The analysis of URLs using natural language processing methods has recently become a research topic by itself, all the more since large URL lists are considered as being part of the big data paradigm. Due to the quantity of available web pages and the costs of processing large amounts of data, it is now an Information Retrieval task to try to classify web pages merely by taking their URLs into account and without fetching the documents they link to.
Why is that so and what can be taken away from these methods ?
Interest and objectives
Obviously, the URLs contain clues regarding the ressource they point to. The URL analysis is about getting as much information as possible to try to predict several characteristics of a web page. The results may influence the way the URL is processed: prioritization, delay, building of focused URL groups, etc.

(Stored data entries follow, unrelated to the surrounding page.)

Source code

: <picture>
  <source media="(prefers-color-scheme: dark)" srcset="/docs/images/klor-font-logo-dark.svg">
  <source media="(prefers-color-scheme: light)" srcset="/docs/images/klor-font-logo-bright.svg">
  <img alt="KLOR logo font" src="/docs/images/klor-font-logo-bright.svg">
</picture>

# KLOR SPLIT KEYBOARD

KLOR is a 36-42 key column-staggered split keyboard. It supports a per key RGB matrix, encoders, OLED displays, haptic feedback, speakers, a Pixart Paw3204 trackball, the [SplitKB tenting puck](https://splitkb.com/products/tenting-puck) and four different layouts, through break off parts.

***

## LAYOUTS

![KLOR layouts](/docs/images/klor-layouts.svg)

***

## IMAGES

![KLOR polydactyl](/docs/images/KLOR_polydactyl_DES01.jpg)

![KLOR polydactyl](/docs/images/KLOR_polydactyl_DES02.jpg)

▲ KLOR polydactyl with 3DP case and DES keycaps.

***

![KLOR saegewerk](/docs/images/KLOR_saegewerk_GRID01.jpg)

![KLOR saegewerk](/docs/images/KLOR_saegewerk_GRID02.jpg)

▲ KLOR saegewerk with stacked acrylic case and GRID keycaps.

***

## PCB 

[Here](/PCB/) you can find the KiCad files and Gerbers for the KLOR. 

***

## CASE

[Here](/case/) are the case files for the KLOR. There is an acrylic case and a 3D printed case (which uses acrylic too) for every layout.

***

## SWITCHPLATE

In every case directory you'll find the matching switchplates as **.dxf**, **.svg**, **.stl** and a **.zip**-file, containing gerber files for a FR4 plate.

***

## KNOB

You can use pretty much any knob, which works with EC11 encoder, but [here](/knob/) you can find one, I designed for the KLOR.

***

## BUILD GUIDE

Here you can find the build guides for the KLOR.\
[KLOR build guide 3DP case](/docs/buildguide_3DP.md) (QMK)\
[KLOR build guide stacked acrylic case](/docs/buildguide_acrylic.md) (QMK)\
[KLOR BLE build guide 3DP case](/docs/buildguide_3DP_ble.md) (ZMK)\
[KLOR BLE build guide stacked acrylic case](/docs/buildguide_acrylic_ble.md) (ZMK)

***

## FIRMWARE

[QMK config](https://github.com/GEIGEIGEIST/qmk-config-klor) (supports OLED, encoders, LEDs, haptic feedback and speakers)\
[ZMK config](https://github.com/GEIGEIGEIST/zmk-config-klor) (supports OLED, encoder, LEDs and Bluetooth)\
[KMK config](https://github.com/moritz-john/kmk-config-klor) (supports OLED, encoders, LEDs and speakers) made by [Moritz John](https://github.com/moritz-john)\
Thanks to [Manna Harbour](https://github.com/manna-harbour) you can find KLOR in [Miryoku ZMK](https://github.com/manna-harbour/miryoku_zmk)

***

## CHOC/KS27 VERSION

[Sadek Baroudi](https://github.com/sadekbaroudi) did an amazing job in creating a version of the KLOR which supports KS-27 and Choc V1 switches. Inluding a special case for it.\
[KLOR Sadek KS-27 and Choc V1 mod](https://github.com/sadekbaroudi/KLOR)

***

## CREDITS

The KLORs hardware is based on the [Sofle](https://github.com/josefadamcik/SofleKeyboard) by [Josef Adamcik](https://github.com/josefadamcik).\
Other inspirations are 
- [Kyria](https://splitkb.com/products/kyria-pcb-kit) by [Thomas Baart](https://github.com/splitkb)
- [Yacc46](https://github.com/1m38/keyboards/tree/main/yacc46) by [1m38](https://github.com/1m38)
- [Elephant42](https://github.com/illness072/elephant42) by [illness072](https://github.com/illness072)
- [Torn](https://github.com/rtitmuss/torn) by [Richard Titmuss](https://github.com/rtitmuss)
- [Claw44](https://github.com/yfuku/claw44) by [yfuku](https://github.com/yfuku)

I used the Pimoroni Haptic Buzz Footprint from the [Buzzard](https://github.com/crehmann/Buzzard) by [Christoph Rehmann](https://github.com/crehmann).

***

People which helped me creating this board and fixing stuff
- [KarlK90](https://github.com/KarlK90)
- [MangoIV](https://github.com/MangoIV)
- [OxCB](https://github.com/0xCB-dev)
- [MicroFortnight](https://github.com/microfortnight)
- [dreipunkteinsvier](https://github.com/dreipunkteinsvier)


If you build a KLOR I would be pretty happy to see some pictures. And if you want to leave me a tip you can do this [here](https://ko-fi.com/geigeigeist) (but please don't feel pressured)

The main goal seems to be to save crawling time, bandwidth and disk space, which are issues everyone confronted to web-scale crawling has to deal with.
However, one could also argue that it is sometimes hard to figure out what hides behind a URL. Kan & Thi (2005) tackle this issue under the assumption that there is noise in other methods as well, such as textual and summarization data, so that URL classification could be a way to efficiently bypass or complement them.
I recently attented a talk at the ACL 2013 where the authors described an easy way to build parallel corpora from the web for machine translation training. I may analyze it in a future post.
URL analysis seems to be considered as a classification task, where the goal is to predict the language or the genre of web pages. Following the trend towards artificial intelligence, machine learning techniques are applied in order to discriminate between several known classes. In most cases this means that URLs are mapped to numerical feature vectors, so that feature discovery (or selection) as well as feature weights are at the center of the interest.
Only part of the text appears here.